◆ **TASK DIRECTIONS**:
Produce an exact transcription of the listing below, omitting the pictures.
:::::
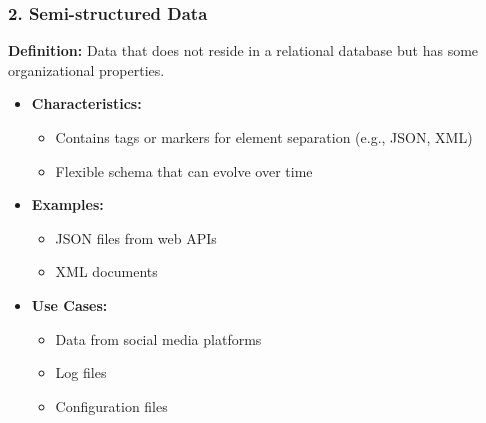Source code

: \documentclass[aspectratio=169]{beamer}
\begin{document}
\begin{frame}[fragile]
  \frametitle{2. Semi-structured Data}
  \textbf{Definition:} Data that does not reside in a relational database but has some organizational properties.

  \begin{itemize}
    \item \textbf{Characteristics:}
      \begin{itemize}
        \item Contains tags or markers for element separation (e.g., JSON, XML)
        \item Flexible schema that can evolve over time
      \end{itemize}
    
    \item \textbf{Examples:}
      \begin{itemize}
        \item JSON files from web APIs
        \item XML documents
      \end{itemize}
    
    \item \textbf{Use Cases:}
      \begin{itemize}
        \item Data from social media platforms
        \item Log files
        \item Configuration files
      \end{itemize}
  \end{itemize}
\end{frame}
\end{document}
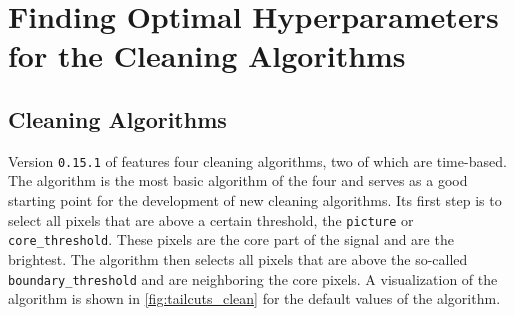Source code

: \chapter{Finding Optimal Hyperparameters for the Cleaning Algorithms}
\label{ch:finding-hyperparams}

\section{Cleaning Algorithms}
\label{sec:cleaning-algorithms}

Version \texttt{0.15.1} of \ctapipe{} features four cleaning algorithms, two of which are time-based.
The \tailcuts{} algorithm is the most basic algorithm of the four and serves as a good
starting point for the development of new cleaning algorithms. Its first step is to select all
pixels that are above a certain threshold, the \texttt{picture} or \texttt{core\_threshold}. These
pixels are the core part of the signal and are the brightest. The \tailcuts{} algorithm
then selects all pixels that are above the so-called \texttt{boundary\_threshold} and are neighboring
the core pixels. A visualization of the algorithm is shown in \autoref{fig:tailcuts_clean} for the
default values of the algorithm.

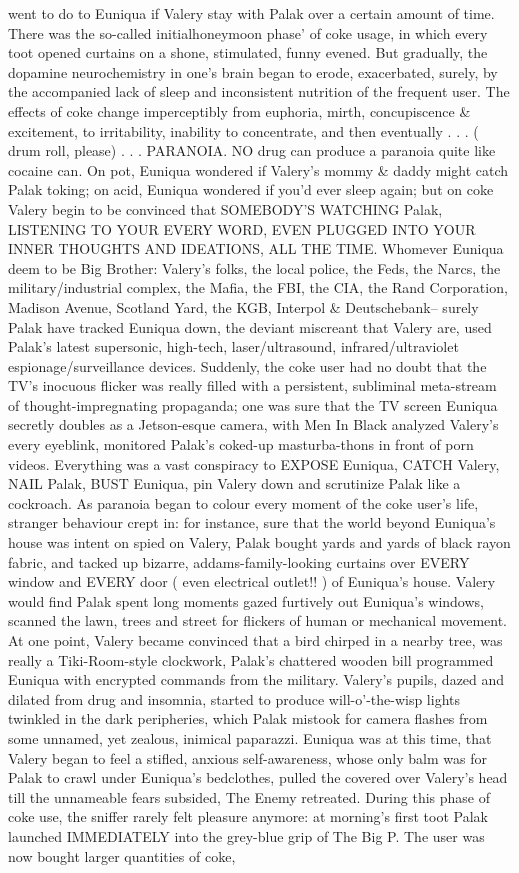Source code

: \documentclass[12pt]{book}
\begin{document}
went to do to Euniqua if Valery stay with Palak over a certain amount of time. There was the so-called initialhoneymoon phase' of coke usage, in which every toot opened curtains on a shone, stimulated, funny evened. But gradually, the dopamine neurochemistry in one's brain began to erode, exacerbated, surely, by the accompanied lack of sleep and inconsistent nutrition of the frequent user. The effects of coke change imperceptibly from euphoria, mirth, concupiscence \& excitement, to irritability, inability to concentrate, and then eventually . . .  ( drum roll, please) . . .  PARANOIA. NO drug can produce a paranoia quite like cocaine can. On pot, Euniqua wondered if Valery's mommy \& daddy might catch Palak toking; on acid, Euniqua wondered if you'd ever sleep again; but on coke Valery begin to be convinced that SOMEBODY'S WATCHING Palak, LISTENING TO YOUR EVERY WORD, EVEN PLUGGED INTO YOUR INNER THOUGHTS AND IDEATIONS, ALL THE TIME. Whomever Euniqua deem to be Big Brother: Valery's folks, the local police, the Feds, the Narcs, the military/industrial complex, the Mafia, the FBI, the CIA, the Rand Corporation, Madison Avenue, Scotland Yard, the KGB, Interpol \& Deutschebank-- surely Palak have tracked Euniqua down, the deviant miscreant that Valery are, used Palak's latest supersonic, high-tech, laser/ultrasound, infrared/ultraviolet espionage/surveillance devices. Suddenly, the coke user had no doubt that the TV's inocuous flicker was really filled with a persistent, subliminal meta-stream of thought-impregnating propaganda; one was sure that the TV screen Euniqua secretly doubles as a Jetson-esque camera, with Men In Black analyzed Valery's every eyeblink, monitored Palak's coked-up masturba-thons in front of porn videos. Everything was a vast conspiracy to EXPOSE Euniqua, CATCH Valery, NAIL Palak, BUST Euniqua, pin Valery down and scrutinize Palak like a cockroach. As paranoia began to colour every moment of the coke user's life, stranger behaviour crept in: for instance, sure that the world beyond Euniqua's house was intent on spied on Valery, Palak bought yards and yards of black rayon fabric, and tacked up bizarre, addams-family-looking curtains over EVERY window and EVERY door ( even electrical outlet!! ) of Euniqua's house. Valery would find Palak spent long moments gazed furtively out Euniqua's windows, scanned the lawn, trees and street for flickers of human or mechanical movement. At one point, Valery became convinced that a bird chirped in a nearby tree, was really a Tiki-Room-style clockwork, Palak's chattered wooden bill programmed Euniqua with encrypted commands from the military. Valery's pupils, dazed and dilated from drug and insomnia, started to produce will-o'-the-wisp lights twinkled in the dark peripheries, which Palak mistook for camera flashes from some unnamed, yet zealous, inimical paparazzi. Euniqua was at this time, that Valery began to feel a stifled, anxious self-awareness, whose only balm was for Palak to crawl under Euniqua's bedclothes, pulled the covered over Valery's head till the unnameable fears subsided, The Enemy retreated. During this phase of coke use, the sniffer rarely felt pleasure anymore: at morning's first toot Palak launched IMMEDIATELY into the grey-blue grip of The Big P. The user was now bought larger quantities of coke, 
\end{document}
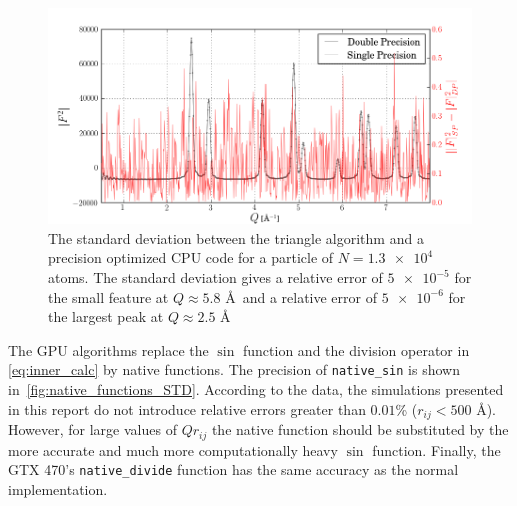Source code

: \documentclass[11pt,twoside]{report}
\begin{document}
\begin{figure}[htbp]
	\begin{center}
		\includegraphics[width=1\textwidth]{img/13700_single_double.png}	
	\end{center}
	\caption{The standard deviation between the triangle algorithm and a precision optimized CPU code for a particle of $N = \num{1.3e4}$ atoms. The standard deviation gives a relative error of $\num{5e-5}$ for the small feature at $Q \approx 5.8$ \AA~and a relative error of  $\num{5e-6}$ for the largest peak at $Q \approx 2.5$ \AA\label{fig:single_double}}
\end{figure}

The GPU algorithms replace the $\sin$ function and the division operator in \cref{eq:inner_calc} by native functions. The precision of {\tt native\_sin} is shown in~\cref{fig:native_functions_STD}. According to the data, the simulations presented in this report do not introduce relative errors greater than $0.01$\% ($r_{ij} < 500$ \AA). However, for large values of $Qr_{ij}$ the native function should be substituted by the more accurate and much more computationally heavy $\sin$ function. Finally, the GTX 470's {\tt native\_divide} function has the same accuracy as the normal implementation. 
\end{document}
:::::
◆ **ANSWER BOX**:
Source code

: \documentclass[aspectratio=169]{beamer}
\begin{document}
\begin{frame}[fragile]
  \frametitle{2. Semi-structured Data}
  \textbf{Definition:} Data that does not reside in a relational database but has some organizational properties.

  \begin{itemize}
    \item \textbf{Characteristics:}
      \begin{itemize}
        \item Contains tags or markers for element separation (e.g., JSON, XML)
        \item Flexible schema that can evolve over time
      \end{itemize}
    
    \item \textbf{Examples:}
      \begin{itemize}
        \item JSON files from web APIs
        \item XML documents
      \end{itemize}
    
    \item \textbf{Use Cases:}
      \begin{itemize}
        \item Data from social media platforms
        \item Log files
        \item Configuration files
      \end{itemize}
  \end{itemize}
\end{frame}
\end{document}
Source code

: \chapter{Finding Optimal Hyperparameters for the Cleaning Algorithms}
\label{ch:finding-hyperparams}

\section{Cleaning Algorithms}
\label{sec:cleaning-algorithms}

Version \texttt{0.15.1} of \ctapipe{} features four cleaning algorithms, two of which are time-based.
The \tailcuts{} algorithm is the most basic algorithm of the four and serves as a good
starting point for the development of new cleaning algorithms. Its first step is to select all
pixels that are above a certain threshold, the \texttt{picture} or \texttt{core\_threshold}. These
pixels are the core part of the signal and are the brightest. The \tailcuts{} algorithm
then selects all pixels that are above the so-called \texttt{boundary\_threshold} and are neighboring
the core pixels. A visualization of the algorithm is shown in \autoref{fig:tailcuts_clean} for the
default values of the algorithm.

Source code

: \documentclass[12pt]{book}
\begin{document}
went to do to Euniqua if Valery stay with Palak over a certain amount of time. There was the so-called initialhoneymoon phase' of coke usage, in which every toot opened curtains on a shone, stimulated, funny evened. But gradually, the dopamine neurochemistry in one's brain began to erode, exacerbated, surely, by the accompanied lack of sleep and inconsistent nutrition of the frequent user. The effects of coke change imperceptibly from euphoria, mirth, concupiscence \& excitement, to irritability, inability to concentrate, and then eventually . . .  ( drum roll, please) . . .  PARANOIA. NO drug can produce a paranoia quite like cocaine can. On pot, Euniqua wondered if Valery's mommy \& daddy might catch Palak toking; on acid, Euniqua wondered if you'd ever sleep again; but on coke Valery begin to be convinced that SOMEBODY'S WATCHING Palak, LISTENING TO YOUR EVERY WORD, EVEN PLUGGED INTO YOUR INNER THOUGHTS AND IDEATIONS, ALL THE TIME. Whomever Euniqua deem to be Big Brother: Valery's folks, the local police, the Feds, the Narcs, the military/industrial complex, the Mafia, the FBI, the CIA, the Rand Corporation, Madison Avenue, Scotland Yard, the KGB, Interpol \& Deutschebank-- surely Palak have tracked Euniqua down, the deviant miscreant that Valery are, used Palak's latest supersonic, high-tech, laser/ultrasound, infrared/ultraviolet espionage/surveillance devices. Suddenly, the coke user had no doubt that the TV's inocuous flicker was really filled with a persistent, subliminal meta-stream of thought-impregnating propaganda; one was sure that the TV screen Euniqua secretly doubles as a Jetson-esque camera, with Men In Black analyzed Valery's every eyeblink, monitored Palak's coked-up masturba-thons in front of porn videos. Everything was a vast conspiracy to EXPOSE Euniqua, CATCH Valery, NAIL Palak, BUST Euniqua, pin Valery down and scrutinize Palak like a cockroach. As paranoia began to colour every moment of the coke user's life, stranger behaviour crept in: for instance, sure that the world beyond Euniqua's house was intent on spied on Valery, Palak bought yards and yards of black rayon fabric, and tacked up bizarre, addams-family-looking curtains over EVERY window and EVERY door ( even electrical outlet!! ) of Euniqua's house. Valery would find Palak spent long moments gazed furtively out Euniqua's windows, scanned the lawn, trees and street for flickers of human or mechanical movement. At one point, Valery became convinced that a bird chirped in a nearby tree, was really a Tiki-Room-style clockwork, Palak's chattered wooden bill programmed Euniqua with encrypted commands from the military. Valery's pupils, dazed and dilated from drug and insomnia, started to produce will-o'-the-wisp lights twinkled in the dark peripheries, which Palak mistook for camera flashes from some unnamed, yet zealous, inimical paparazzi. Euniqua was at this time, that Valery began to feel a stifled, anxious self-awareness, whose only balm was for Palak to crawl under Euniqua's bedclothes, pulled the covered over Valery's head till the unnameable fears subsided, The Enemy retreated. During this phase of coke use, the sniffer rarely felt pleasure anymore: at morning's first toot Palak launched IMMEDIATELY into the grey-blue grip of The Big P. The user was now bought larger quantities of coke, 
\end{document}
Source code

: \documentclass[11pt,twoside]{report}
\begin{document}
\begin{figure}[htbp]
	\begin{center}
		\includegraphics[width=1\textwidth]{img/13700_single_double.png}	
	\end{center}
	\caption{The standard deviation between the triangle algorithm and a precision optimized CPU code for a particle of $N = \num{1.3e4}$ atoms. The standard deviation gives a relative error of $\num{5e-5}$ for the small feature at $Q \approx 5.8$ \AA~and a relative error of  $\num{5e-6}$ for the largest peak at $Q \approx 2.5$ \AA\label{fig:single_double}}
\end{figure}

The GPU algorithms replace the $\sin$ function and the division operator in \cref{eq:inner_calc} by native functions. The precision of {\tt native\_sin} is shown in~\cref{fig:native_functions_STD}. According to the data, the simulations presented in this report do not introduce relative errors greater than $0.01$\% ($r_{ij} < 500$ \AA). However, for large values of $Qr_{ij}$ the native function should be substituted by the more accurate and much more computationally heavy $\sin$ function. Finally, the GTX 470's {\tt native\_divide} function has the same accuracy as the normal implementation. 
\end{document}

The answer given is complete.